From the material below, copy out each line with the word "datanodehost" in it.
Task data section start
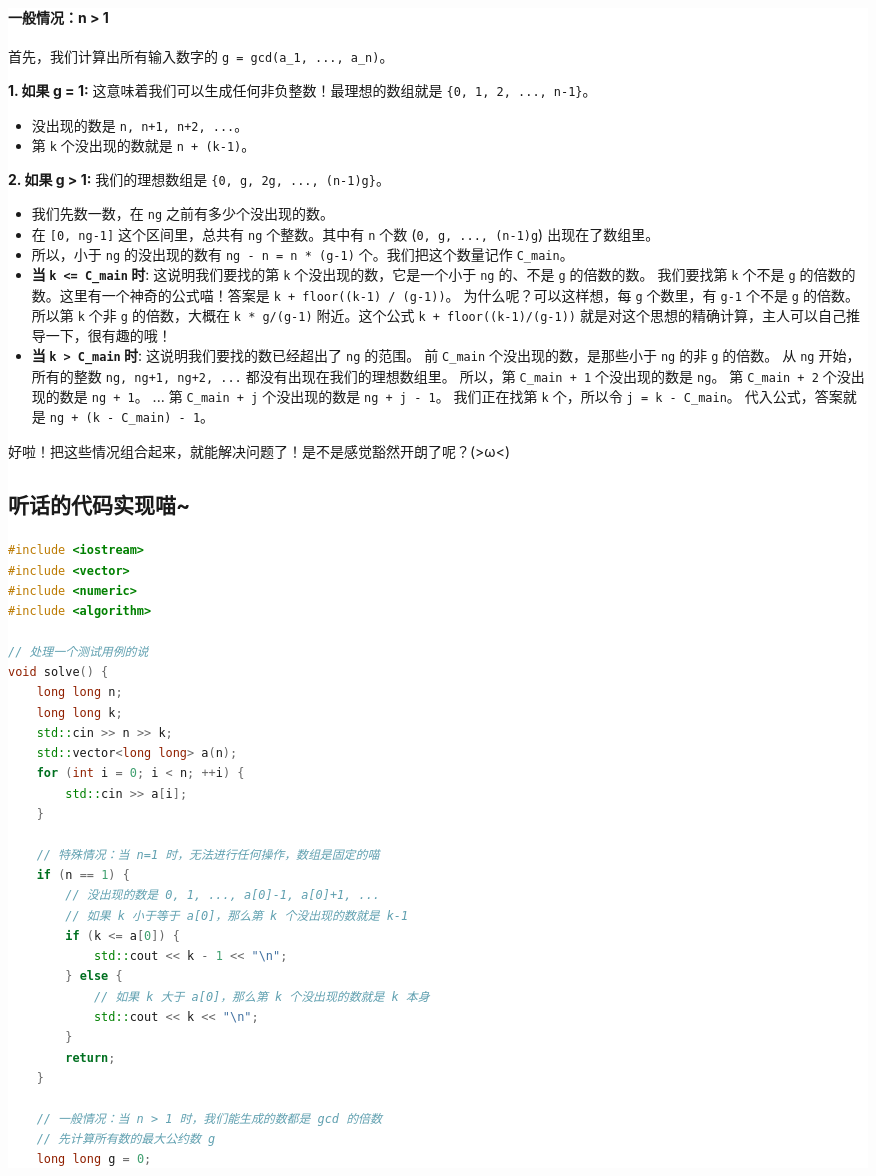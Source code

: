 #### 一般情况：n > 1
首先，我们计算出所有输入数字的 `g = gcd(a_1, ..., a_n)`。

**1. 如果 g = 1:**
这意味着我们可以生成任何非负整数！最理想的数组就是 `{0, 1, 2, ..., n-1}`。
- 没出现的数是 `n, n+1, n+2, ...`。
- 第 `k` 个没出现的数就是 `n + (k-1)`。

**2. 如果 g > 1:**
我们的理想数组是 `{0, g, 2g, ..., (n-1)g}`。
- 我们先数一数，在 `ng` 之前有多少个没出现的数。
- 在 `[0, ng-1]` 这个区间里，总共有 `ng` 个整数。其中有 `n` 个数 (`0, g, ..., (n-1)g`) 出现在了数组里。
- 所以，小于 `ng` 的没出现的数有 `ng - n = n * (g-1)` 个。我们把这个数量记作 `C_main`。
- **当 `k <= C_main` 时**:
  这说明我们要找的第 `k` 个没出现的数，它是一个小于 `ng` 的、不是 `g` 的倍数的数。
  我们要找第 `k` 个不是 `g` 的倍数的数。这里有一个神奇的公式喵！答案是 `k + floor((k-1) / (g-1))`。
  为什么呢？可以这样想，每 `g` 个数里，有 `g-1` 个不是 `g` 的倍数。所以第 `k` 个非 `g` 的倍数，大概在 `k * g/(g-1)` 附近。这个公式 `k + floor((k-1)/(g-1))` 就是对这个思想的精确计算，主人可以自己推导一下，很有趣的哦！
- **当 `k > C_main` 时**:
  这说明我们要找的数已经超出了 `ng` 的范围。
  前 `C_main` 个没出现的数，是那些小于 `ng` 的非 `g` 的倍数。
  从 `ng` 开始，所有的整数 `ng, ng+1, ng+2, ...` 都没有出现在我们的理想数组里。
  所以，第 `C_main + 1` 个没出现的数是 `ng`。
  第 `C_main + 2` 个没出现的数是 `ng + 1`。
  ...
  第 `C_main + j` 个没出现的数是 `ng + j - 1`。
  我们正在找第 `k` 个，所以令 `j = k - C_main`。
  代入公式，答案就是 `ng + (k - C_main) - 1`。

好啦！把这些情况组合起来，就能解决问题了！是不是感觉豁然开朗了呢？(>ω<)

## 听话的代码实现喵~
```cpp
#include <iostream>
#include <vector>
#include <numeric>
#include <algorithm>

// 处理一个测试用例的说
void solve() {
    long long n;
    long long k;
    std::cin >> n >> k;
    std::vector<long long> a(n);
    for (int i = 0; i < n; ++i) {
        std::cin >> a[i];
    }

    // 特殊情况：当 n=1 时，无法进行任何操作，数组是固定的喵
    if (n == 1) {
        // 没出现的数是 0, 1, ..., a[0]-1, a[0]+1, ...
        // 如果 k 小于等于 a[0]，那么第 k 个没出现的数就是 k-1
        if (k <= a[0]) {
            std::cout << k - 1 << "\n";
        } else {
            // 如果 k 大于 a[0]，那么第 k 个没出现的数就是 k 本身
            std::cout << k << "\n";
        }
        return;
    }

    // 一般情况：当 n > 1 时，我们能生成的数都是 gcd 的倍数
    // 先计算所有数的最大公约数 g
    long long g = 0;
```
Task data section end
Task data section start
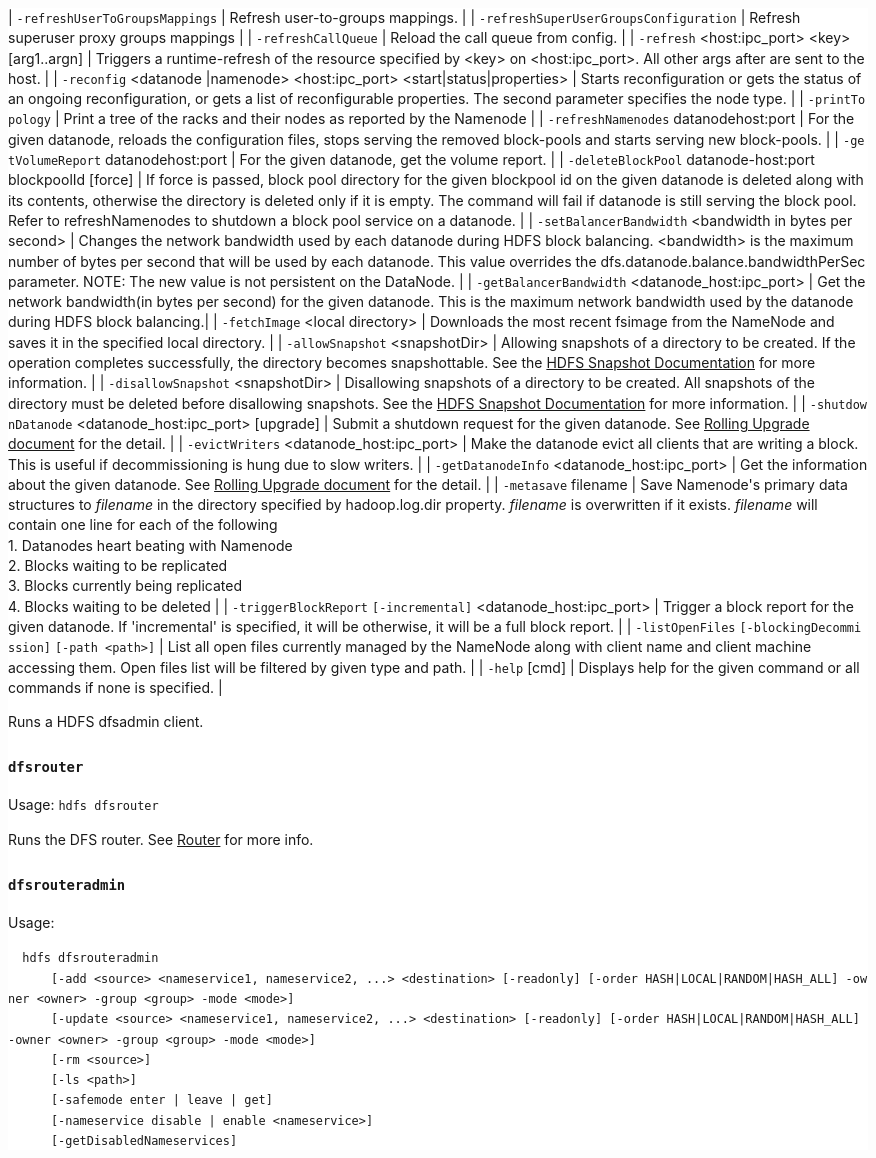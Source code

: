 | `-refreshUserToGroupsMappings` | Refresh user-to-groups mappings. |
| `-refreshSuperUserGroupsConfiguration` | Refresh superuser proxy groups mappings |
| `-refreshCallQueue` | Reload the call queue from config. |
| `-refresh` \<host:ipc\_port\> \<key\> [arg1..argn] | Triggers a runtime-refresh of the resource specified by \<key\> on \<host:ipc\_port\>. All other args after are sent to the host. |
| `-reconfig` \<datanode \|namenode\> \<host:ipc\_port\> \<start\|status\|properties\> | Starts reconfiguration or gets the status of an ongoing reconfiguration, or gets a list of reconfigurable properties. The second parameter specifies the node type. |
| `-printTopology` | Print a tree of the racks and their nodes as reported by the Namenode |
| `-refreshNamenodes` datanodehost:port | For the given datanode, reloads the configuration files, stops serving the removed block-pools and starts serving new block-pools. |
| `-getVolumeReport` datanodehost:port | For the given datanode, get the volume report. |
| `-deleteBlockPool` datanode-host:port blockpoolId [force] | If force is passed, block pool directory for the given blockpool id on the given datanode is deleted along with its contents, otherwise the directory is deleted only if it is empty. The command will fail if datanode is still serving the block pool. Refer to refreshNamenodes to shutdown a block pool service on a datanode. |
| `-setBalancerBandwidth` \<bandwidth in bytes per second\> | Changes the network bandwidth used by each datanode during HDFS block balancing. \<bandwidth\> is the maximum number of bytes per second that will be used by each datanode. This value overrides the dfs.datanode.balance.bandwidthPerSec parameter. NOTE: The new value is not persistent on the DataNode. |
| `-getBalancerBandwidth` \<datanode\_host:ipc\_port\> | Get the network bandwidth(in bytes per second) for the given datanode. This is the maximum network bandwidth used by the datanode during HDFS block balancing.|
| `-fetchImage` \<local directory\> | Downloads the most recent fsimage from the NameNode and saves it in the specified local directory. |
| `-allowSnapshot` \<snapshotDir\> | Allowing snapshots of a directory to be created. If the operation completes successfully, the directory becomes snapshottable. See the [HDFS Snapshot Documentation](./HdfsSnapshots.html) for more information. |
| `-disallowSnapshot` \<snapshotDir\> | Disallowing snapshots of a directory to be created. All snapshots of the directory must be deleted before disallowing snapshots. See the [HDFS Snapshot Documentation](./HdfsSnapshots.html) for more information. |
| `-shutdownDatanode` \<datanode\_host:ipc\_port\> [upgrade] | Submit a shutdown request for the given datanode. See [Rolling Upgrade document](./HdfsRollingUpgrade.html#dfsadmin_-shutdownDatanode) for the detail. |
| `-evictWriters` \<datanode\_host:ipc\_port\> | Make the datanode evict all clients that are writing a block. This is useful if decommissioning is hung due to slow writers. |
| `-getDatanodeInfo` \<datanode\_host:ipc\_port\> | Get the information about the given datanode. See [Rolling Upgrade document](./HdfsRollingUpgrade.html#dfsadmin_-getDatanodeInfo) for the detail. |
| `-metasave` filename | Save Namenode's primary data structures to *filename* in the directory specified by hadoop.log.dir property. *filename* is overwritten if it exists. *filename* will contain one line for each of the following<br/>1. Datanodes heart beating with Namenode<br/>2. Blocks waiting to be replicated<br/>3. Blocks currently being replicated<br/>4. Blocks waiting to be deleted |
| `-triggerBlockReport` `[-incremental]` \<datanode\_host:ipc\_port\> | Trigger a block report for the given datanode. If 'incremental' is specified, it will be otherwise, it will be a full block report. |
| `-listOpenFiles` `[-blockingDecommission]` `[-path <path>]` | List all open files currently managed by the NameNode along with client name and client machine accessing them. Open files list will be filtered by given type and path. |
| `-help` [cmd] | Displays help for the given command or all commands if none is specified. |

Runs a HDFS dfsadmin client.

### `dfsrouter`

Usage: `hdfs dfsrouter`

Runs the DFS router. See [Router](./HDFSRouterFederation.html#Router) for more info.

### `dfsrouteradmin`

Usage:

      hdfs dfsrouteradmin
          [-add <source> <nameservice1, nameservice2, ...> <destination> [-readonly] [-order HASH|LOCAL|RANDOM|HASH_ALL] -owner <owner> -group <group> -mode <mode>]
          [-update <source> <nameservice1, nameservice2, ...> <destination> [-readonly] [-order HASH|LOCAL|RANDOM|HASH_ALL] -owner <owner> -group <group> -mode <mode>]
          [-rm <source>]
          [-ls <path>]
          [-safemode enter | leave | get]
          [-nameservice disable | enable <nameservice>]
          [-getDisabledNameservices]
Task data section end
* Response:
| `-refreshNamenodes` datanodehost:port | For the given datanode, reloads the configuration files, stops serving the removed block-pools and starts serving new block-pools. |
| `-getVolumeReport` datanodehost:port | For the given datanode, get the volume report. |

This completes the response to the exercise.